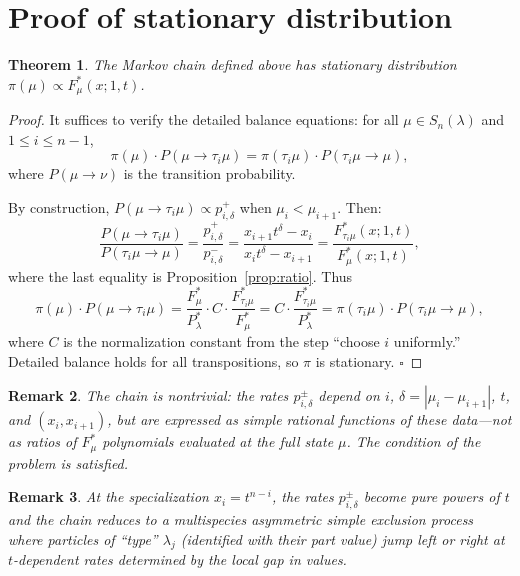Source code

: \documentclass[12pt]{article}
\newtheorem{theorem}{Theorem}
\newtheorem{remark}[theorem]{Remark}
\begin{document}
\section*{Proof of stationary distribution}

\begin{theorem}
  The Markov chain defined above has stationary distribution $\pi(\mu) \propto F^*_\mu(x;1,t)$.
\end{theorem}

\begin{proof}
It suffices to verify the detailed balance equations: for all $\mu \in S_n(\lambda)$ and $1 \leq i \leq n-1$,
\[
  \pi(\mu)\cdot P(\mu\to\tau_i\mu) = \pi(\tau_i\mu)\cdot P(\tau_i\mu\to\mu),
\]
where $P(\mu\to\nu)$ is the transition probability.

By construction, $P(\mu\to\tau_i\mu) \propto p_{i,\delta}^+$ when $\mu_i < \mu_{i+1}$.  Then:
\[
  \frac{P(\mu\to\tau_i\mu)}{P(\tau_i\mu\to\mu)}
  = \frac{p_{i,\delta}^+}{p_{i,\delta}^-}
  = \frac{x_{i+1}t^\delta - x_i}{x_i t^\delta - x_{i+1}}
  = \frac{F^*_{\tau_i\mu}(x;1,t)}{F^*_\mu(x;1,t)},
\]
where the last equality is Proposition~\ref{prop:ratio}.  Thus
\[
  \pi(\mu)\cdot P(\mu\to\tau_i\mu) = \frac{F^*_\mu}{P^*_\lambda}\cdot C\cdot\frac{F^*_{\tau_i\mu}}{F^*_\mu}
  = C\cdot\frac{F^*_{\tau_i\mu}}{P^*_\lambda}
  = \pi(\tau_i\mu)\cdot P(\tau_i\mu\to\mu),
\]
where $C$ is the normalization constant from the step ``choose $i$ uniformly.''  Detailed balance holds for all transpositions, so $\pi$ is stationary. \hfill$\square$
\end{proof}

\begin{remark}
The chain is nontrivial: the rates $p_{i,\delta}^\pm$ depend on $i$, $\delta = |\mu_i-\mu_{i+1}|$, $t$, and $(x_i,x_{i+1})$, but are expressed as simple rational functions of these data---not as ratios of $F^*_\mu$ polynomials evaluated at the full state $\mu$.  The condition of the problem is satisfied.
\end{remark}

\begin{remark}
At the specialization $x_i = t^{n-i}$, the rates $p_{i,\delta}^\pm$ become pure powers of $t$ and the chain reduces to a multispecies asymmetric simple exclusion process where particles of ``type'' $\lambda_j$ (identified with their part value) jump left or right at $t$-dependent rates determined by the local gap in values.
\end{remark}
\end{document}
------------------------------------------------
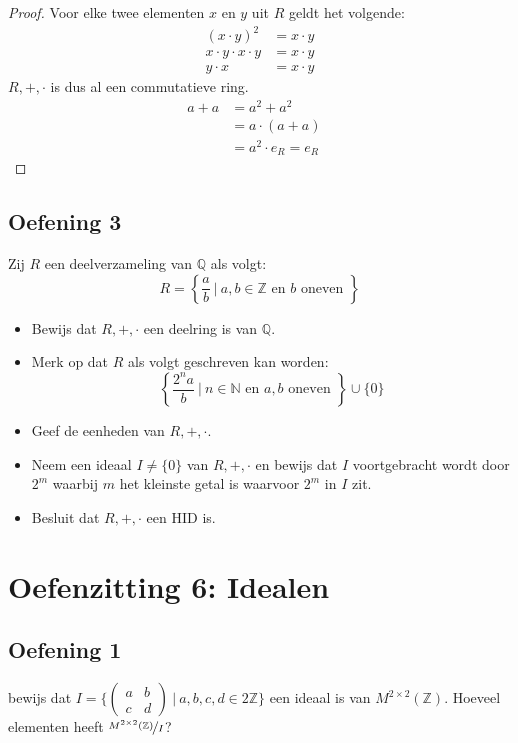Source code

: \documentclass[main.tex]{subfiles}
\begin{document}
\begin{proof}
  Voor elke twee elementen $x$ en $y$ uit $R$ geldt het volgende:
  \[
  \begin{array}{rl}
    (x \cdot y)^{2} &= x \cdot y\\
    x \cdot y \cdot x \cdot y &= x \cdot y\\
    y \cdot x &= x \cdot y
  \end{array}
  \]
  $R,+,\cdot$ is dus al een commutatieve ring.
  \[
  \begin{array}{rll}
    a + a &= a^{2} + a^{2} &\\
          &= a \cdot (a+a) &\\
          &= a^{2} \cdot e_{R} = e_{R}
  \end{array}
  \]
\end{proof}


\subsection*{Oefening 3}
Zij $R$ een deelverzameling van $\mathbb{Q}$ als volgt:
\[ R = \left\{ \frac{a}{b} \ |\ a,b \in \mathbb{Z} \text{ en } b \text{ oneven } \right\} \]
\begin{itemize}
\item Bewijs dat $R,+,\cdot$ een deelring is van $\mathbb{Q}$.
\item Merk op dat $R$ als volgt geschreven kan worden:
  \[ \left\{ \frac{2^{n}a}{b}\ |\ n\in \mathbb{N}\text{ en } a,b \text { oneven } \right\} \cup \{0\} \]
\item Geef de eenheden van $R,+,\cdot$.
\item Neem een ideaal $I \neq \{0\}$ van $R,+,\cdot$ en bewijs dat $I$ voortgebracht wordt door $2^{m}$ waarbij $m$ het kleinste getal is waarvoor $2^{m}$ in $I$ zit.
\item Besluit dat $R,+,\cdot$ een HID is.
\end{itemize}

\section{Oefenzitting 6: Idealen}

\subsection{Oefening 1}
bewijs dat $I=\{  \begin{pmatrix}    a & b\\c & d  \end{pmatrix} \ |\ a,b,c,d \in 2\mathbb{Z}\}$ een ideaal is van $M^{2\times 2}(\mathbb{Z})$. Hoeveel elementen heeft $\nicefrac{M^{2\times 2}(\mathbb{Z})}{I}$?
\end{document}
------------------------------------------------
#### Work request
Read through the entries, then copy every line where the string "subsection" is found.

#### Output of the task
\subsection*{Oefening 3}
\subsection{Oefening 1}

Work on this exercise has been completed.